YOUR OBJECTIVE » What lines of the data below hold the string "specified"? Copy each one out.

☆ ☆ ☆ ☆ ☆

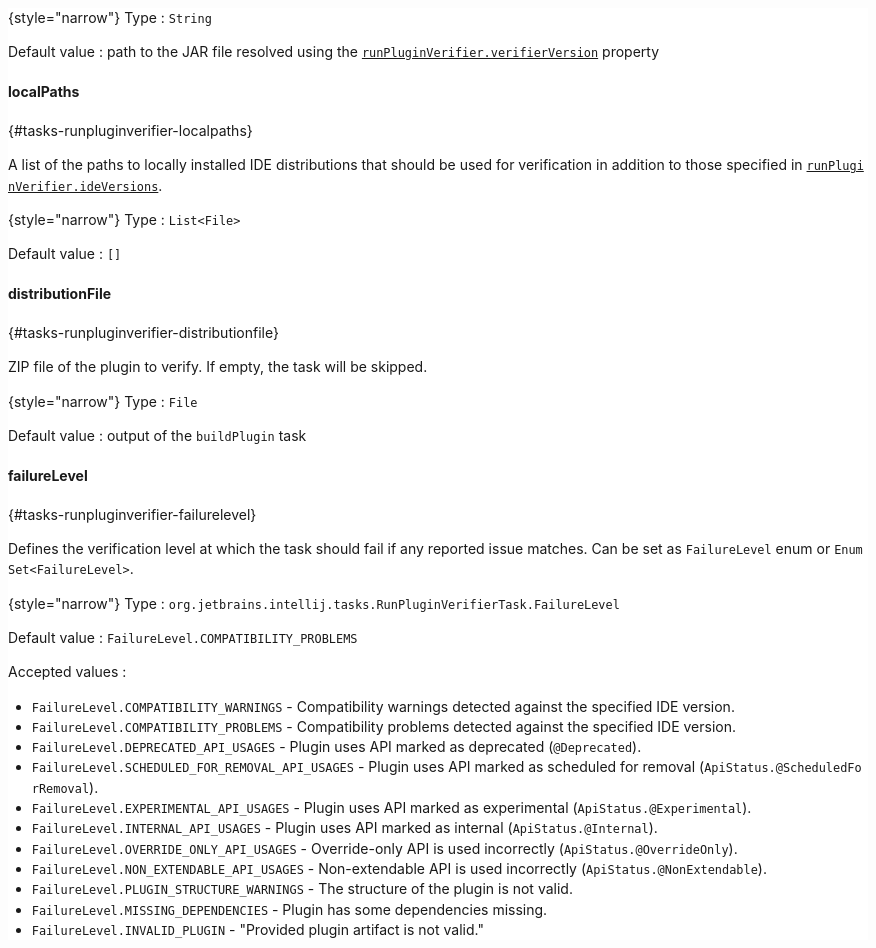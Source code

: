 {style="narrow"}
Type
: `String`

Default value
: path to the JAR file resolved using the [`runPluginVerifier.verifierVersion`](#tasks-runpluginverifier-verifierversion) property


#### localPaths
{#tasks-runpluginverifier-localpaths}

A list of the paths to locally installed IDE distributions that should be used for verification in addition to those specified in [`runPluginVerifier.ideVersions`](#tasks-runpluginverifier-ideversions).

{style="narrow"}
Type
: `List<File>`

Default value
: `[]`


#### distributionFile
{#tasks-runpluginverifier-distributionfile}

ZIP file of the plugin to verify.
If empty, the task will be skipped.

{style="narrow"}
Type
: `File`

Default value
: output of the `buildPlugin` task


#### failureLevel
{#tasks-runpluginverifier-failurelevel}

Defines the verification level at which the task should fail if any reported issue matches.
Can be set as `FailureLevel` enum or `EnumSet<FailureLevel>`.

{style="narrow"}
Type
: `org.jetbrains.intellij.tasks.RunPluginVerifierTask.FailureLevel`

Default value
: `FailureLevel.COMPATIBILITY_PROBLEMS`

Accepted values
:
- `FailureLevel.COMPATIBILITY_WARNINGS` - Compatibility warnings detected against the specified IDE version.
- `FailureLevel.COMPATIBILITY_PROBLEMS` - Compatibility problems detected against the specified IDE version.
- `FailureLevel.DEPRECATED_API_USAGES` - Plugin uses API marked as deprecated (`@Deprecated`).
- `FailureLevel.SCHEDULED_FOR_REMOVAL_API_USAGES` - Plugin uses API marked as scheduled for removal (`ApiStatus.@ScheduledForRemoval`).
- `FailureLevel.EXPERIMENTAL_API_USAGES` - Plugin uses API marked as experimental (`ApiStatus.@Experimental`).
- `FailureLevel.INTERNAL_API_USAGES` - Plugin uses API marked as internal (`ApiStatus.@Internal`).
- `FailureLevel.OVERRIDE_ONLY_API_USAGES` - Override-only API is used incorrectly (`ApiStatus.@OverrideOnly`).
- `FailureLevel.NON_EXTENDABLE_API_USAGES` - Non-extendable API is used incorrectly (`ApiStatus.@NonExtendable`).
- `FailureLevel.PLUGIN_STRUCTURE_WARNINGS` - The structure of the plugin is not valid.
- `FailureLevel.MISSING_DEPENDENCIES` - Plugin has some dependencies missing.
- `FailureLevel.INVALID_PLUGIN` - "Provided plugin artifact is not valid."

☆ ☆ ☆ ☆ ☆

EXERCISE OUTPUT »
A list of the paths to locally installed IDE distributions that should be used for verification in addition to those specified in [`runPluginVerifier.ideVersions`](#tasks-runpluginverifier-ideversions).
- `FailureLevel.COMPATIBILITY_WARNINGS` - Compatibility warnings detected against the specified IDE version.
- `FailureLevel.COMPATIBILITY_PROBLEMS` - Compatibility problems detected against the specified IDE version.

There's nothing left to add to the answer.